The keys to EV adoption

Published on February 27, 2020 in Electric Vehicles by Rob Minton

A major trend at CES 2020 was that car companies around the world are moving quickly towards battery electric vehicles (BEVs)

Currently, two major obstacles stand in the way of an electrified vehicle future:

  1. Limited public fast-charging infrastructure
  2. The cost of a BEV compared to an internal combustion engine (ICE)-powered vehicle. This cost disparity is an even bigger hurdle for Tesla and General Motors, as the U.S. federal tax credit for their electric vehicles began to phase out in 2019 and disappear in 2020. This federal tax credit lowers the cost of a BEV by $7,500 for the first 200,000 BEVs that a manufacturer sells, after which the tax credit is reduced and phased out over the course of the following year.

Until these obstacles are overcome, BEV adoption will be slower than possible and focused on those who can install a home charging station.

Encouraging EV adoption

There are three primary ways to help promote EV adoption:

  1. Lower the cost of buying/leasing a BEV. One way to do this is through boosting residual value. EV residuals are typically lower than their ICE counterpart because used-EV car buyers deal with the uncertainty of having to replace a very expensive battery and rapidly improving technology.
  2. Provide buyers with a great customer experience, and that includes selecting the right BEV for your driving needs.
  3. Collaborate with electric utilities and EV owners/operators to incentivize both home/workplace and public charging.

The good news is that Geotab has solutions that can help with all three of these key success factors.

Geotab’s new Battery Degradation Tool provides fleet operators and fleet management companies critical data needed to make informed electric vehicle procurement decisions. With the tool’s battery health data, users can predict the available range, lifespan and residual value of their assets. The data shows that battery replacement won't be necessary for a much longer period than originally thought. Access the link to the EV battery degradation comparison tool in this blog post by Charlotte Argue.

Range anxiety is often cited as one of the main reasons fleets and consumers have not yet switched to EVs. No one wants to be stranded without access to charging facilities. By looking at the maximum distance a vehicle runs in one day, you can choose what kind of EV you require.

Do you need a long-range battery EV, with a range over 200 miles? Or will a short-range battery do the job? Is partial electrification with a plug-in hybrid best, given that you are driving 400 miles regularly in one day?

Analyzing the maximum distance driven by a vehicle provides an immediate pass/fail gate when considering an electric vehicle. The Electric Vehicle Suitability Assessment is a solution that can help fleets answer these questions and more.

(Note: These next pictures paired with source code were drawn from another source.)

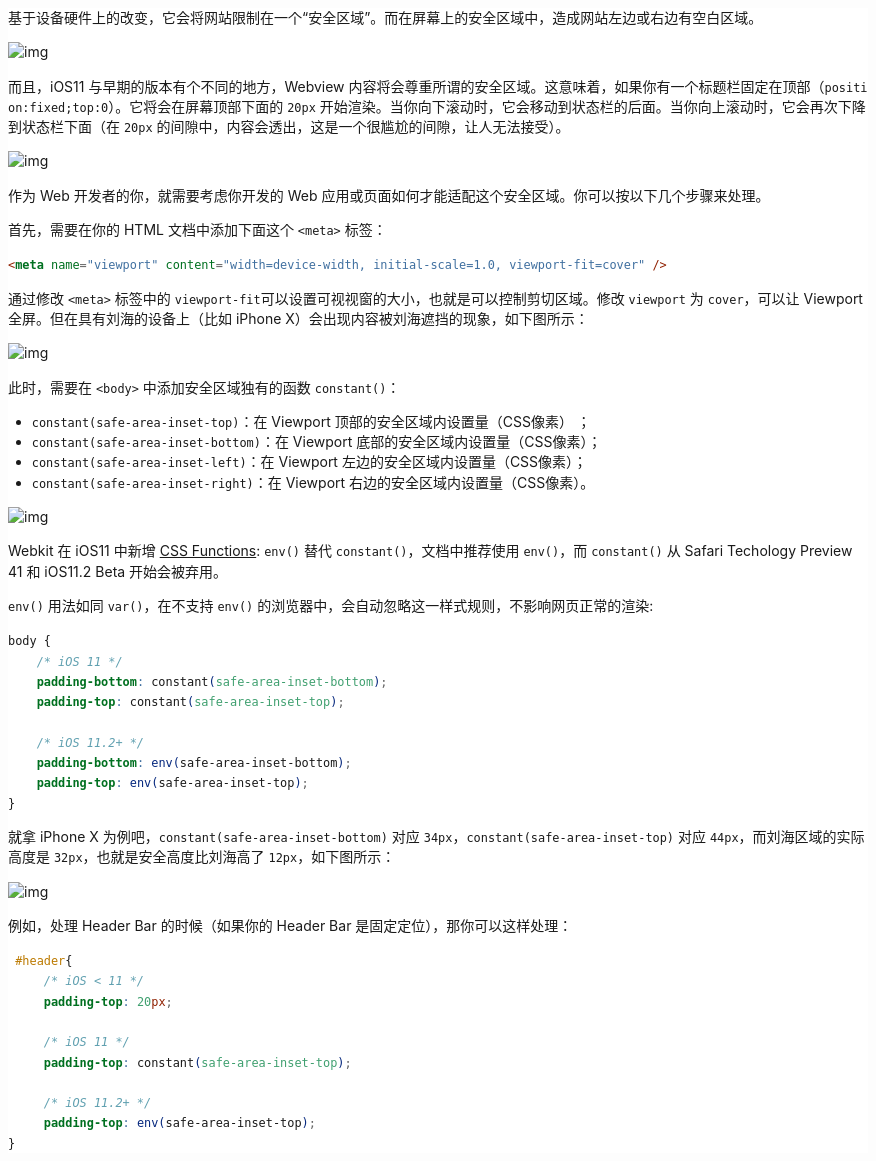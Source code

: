基于设备硬件上的改变，它会将网站限制在一个“安全区域”。而在屏幕上的安全区域中，造成网站左边或右边有空白区域。

![img](https://p3-juejin.byteimg.com/tos-cn-i-k3u1fbpfcp/935fc7d1dca64888a4c51894bea5f507~tplv-k3u1fbpfcp-zoom-1.image)

而且，iOS11 与早期的版本有个不同的地方，Webview 内容将会尊重所谓的安全区域。这意味着，如果你有一个标题栏固定在顶部（`position:fixed;top:0`）。它将会在屏幕顶部下面的 `20px` 开始渲染。当你向下滚动时，它会移动到状态栏的后面。当你向上滚动时，它会再次下降到状态栏下面（在 `20px` 的间隙中，内容会透出，这是一个很尴尬的间隙，让人无法接受）。

![img](https://p3-juejin.byteimg.com/tos-cn-i-k3u1fbpfcp/998a09ea17d7437ebfa77d7e38d0a221~tplv-k3u1fbpfcp-zoom-1.image)

作为 Web 开发者的你，就需要考虑你开发的 Web 应用或页面如何才能适配这个安全区域。你可以按以下几个步骤来处理。

首先，需要在你的 HTML 文档中添加下面这个 `<meta>` 标签：

```HTML
<meta name="viewport" content="width=device-width, initial-scale=1.0, viewport-fit=cover" /> 
```

通过修改 `<meta>` 标签中的 `viewport-fit`可以设置可视视窗的大小，也就是可以控制剪切区域。修改 `viewport` 为 `cover`，可以让 Viewport 全屏。但在具有刘海的设备上（比如 iPhone X）会出现内容被刘海遮挡的现象，如下图所示：

![img](https://p3-juejin.byteimg.com/tos-cn-i-k3u1fbpfcp/141a566516f74239afeea415b443e203~tplv-k3u1fbpfcp-zoom-1.image)

此时，需要在 `<body>` 中添加安全区域独有的函数 `constant()`： 

- `constant(safe-area-inset-top)`：在 Viewport 顶部的安全区域内设置量（CSS像素） ；
- `constant(safe-area-inset-bottom)`：在 Viewport 底部的安全区域内设置量（CSS像素）； 
- `constant(safe-area-inset-left)`：在 Viewport 左边的安全区域内设置量（CSS像素）； 
- `constant(safe-area-inset-right)`：在 Viewport 右边的安全区域内设置量（CSS像素）。

![img](https://p3-juejin.byteimg.com/tos-cn-i-k3u1fbpfcp/7e813bad576d41dc8092814ee24bad19~tplv-k3u1fbpfcp-zoom-1.image)

Webkit 在 iOS11 中新增 [CSS Functions](https://github.com/w3c/csswg-drafts/pull/1817): `env()` 替代 `constant()`，文档中推荐使用 `env()`，而 `constant()` 从 Safari Techology Preview 41 和 iOS11.2 Beta 开始会被弃用。

`env()` 用法如同 `var()`，在不支持 `env()` 的浏览器中，会自动忽略这一样式规则，不影响网页正常的渲染: 

```CSS
body { 
    /* iOS 11 */ 
    padding-bottom: constant(safe-area-inset-bottom); 
    padding-top: constant(safe-area-inset-top); 
    
    /* iOS 11.2+ */ 
    padding-bottom: env(safe-area-inset-bottom); 
    padding-top: env(safe-area-inset-top); 
}
```

就拿 iPhone X 为例吧，`constant(safe-area-inset-bottom)` 对应 `34px`，`constant(safe-area-inset-top)` 对应 `44px`，而刘海区域的实际高度是 `32px`，也就是安全高度比刘海高了 `12px`，如下图所示：

![img](https://p3-juejin.byteimg.com/tos-cn-i-k3u1fbpfcp/4ba2bf089fc945b1886ab40e0de036e5~tplv-k3u1fbpfcp-zoom-1.image)

例如，处理 Header Bar 的时候（如果你的 Header Bar 是固定定位），那你可以这样处理：

```CSS
 #header{ 
     /* iOS < 11 */ 
     padding-top: 20px; 
     
     /* iOS 11 */ 
     padding-top: constant(safe-area-inset-top); 
     
     /* iOS 11.2+ */ 
     padding-top: env(safe-area-inset-top); 
} 
```
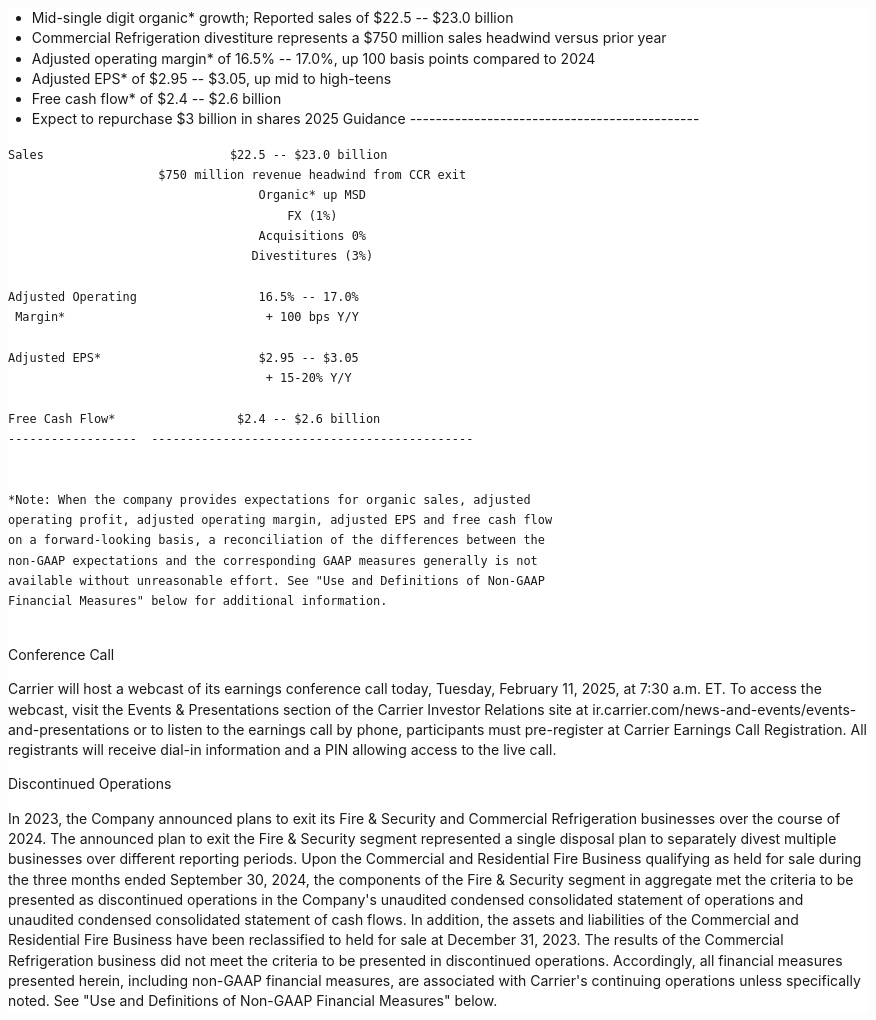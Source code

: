 * Mid-single digit organic\* growth; Reported sales of $22.5 -- $23.0 billion
* Commercial Refrigeration divestiture represents a $750 million sales headwind versus prior year
* Adjusted operating margin\* of 16.5% -- 17.0%, up 100 basis points compared to 2024
* Adjusted EPS\* of $2.95 -- $3.05, up mid to high-teens
* Free cash flow\* of $2.4 -- $2.6 billion
* Expect to repurchase $3 billion in shares 2025 Guidance ---------------------------------------------

```
Sales                          $22.5 -- $23.0 billion   
                     $750 million revenue headwind from CCR exit   
                                   Organic* up MSD   
                                       FX (1%)   
                                   Acquisitions 0%   
                                  Divestitures (3%)   
   
Adjusted Operating                 16.5% -- 17.0%   
 Margin*                            + 100 bps Y/Y   
   
Adjusted EPS*                      $2.95 -- $3.05   
                                    + 15-20% Y/Y   
   
Free Cash Flow*                 $2.4 -- $2.6 billion   
------------------  ---------------------------------------------   
   
   
*Note: When the company provides expectations for organic sales, adjusted   
operating profit, adjusted operating margin, adjusted EPS and free cash flow   
on a forward-looking basis, a reconciliation of the differences between the   
non-GAAP expectations and the corresponding GAAP measures generally is not   
available without unreasonable effort. See "Use and Definitions of Non-GAAP   
Financial Measures" below for additional information.   
 
```

Conference Call

Carrier will host a webcast of its earnings conference call today, Tuesday, February 11, 2025, at 7:30 a.m. ET. To access the webcast, visit the Events & Presentations section of the Carrier Investor Relations site at ir.carrier.com/news-and-events/events-and-presentations or to listen to the earnings call by phone, participants must pre-register at Carrier Earnings Call Registration. All registrants will receive dial-in information and a PIN allowing access to the live call.

Discontinued Operations

In 2023, the Company announced plans to exit its Fire & Security and Commercial Refrigeration businesses over the course of 2024. The announced plan to exit the Fire & Security segment represented a single disposal plan to separately divest multiple businesses over different reporting periods. Upon the Commercial and Residential Fire Business qualifying as held for sale during the three months ended September 30, 2024, the components of the Fire & Security segment in aggregate met the criteria to be presented as discontinued operations in the Company's unaudited condensed consolidated statement of operations and unaudited condensed consolidated statement of cash flows. In addition, the assets and liabilities of the Commercial and Residential Fire Business have been reclassified to held for sale at December 31, 2023. The results of the Commercial Refrigeration business did not meet the criteria to be presented in discontinued operations. Accordingly, all financial measures presented herein, including non-GAAP financial measures, are associated with Carrier's continuing operations unless specifically noted. See "Use and Definitions of Non-GAAP Financial Measures" below.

Another way to increase the loyalty of BEV-buying customers is through programs like SmartCharge Rewards. With SmartCharge Rewards, EV drivers earn rewards for charging at the best time of day, in off-peak hours. By shifting charging, EV drivers are often charging at a lower cost and charging greener. Doing this helps electric utilities understand and manage electricity demand. With the support of manufacturers, utilities and drivers to integrate electric vehicles with the grid we are accelerating the adoption of clean transportation.

Sales of electric vehicles globally currently stands at four percent. But that number is only going to go up, and Geotab is working with our partners to help advocate and grow EV acceptance.